═══ Data for this task

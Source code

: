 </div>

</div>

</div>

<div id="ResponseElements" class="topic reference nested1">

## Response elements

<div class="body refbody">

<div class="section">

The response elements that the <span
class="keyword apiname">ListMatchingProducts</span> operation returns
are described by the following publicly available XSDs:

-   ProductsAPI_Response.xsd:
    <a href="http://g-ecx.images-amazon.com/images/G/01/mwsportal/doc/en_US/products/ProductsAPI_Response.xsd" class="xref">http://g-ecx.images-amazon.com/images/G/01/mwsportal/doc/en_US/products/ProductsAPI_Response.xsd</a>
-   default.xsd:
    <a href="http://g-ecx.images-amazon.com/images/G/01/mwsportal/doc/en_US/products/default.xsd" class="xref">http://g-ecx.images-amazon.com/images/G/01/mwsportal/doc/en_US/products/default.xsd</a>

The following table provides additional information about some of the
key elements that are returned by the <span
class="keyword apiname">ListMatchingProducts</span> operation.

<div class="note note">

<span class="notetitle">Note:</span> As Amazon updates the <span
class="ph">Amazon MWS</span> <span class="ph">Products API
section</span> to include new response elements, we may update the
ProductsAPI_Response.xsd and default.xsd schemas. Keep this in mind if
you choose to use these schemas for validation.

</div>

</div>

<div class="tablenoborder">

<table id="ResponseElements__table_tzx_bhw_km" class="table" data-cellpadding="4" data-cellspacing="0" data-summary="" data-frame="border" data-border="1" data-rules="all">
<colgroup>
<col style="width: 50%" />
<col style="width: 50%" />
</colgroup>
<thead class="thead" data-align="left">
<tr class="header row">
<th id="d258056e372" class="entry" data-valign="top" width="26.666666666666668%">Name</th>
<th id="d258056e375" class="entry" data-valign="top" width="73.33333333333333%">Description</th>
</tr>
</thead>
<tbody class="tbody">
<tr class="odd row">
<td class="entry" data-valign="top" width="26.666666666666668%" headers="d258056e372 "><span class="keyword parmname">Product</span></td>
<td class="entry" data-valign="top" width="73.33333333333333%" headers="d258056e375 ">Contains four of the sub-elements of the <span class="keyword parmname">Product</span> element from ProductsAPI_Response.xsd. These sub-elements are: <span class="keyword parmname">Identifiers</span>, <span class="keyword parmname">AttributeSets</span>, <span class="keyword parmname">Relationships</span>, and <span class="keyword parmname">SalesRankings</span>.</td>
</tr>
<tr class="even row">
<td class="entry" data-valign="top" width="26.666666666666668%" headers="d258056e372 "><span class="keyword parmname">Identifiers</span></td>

══════

◆ Work order: Word for word, reproduce every line of the data.

◆ Exercise result:
Source code

: </div>

</div>

</div>

<div id="ResponseElements" class="topic reference nested1">

## Response elements

<div class="body refbody">

<div class="section">

The response elements that the <span
class="keyword apiname">ListMatchingProducts</span> operation returns
are described by the following publicly available XSDs:

-   ProductsAPI_Response.xsd:
    <a href="http://g-ecx.images-amazon.com/images/G/01/mwsportal/doc/en_US/products/ProductsAPI_Response.xsd" class="xref">http://g-ecx.images-amazon.com/images/G/01/mwsportal/doc/en_US/products/ProductsAPI_Response.xsd</a>
-   default.xsd:
    <a href="http://g-ecx.images-amazon.com/images/G/01/mwsportal/doc/en_US/products/default.xsd" class="xref">http://g-ecx.images-amazon.com/images/G/01/mwsportal/doc/en_US/products/default.xsd</a>

The following table provides additional information about some of the
key elements that are returned by the <span
class="keyword apiname">ListMatchingProducts</span> operation.

<div class="note note">

<span class="notetitle">Note:</span> As Amazon updates the <span
class="ph">Amazon MWS</span> <span class="ph">Products API
section</span> to include new response elements, we may update the
ProductsAPI_Response.xsd and default.xsd schemas. Keep this in mind if
you choose to use these schemas for validation.

</div>

</div>

<div class="tablenoborder">

<table id="ResponseElements__table_tzx_bhw_km" class="table" data-cellpadding="4" data-cellspacing="0" data-summary="" data-frame="border" data-border="1" data-rules="all">
<colgroup>
<col style="width: 50%" />
<col style="width: 50%" />
</colgroup>
<thead class="thead" data-align="left">
<tr class="header row">
<th id="d258056e372" class="entry" data-valign="top" width="26.666666666666668%">Name</th>
<th id="d258056e375" class="entry" data-valign="top" width="73.33333333333333%">Description</th>
</tr>
</thead>
<tbody class="tbody">
<tr class="odd row">
<td class="entry" data-valign="top" width="26.666666666666668%" headers="d258056e372 "><span class="keyword parmname">Product</span></td>
<td class="entry" data-valign="top" width="73.33333333333333%" headers="d258056e375 ">Contains four of the sub-elements of the <span class="keyword parmname">Product</span> element from ProductsAPI_Response.xsd. These sub-elements are: <span class="keyword parmname">Identifiers</span>, <span class="keyword parmname">AttributeSets</span>, <span class="keyword parmname">Relationships</span>, and <span class="keyword parmname">SalesRankings</span>.</td>
</tr>
<tr class="even row">
<td class="entry" data-valign="top" width="26.666666666666668%" headers="d258056e372 "><span class="keyword parmname">Identifiers</span></td>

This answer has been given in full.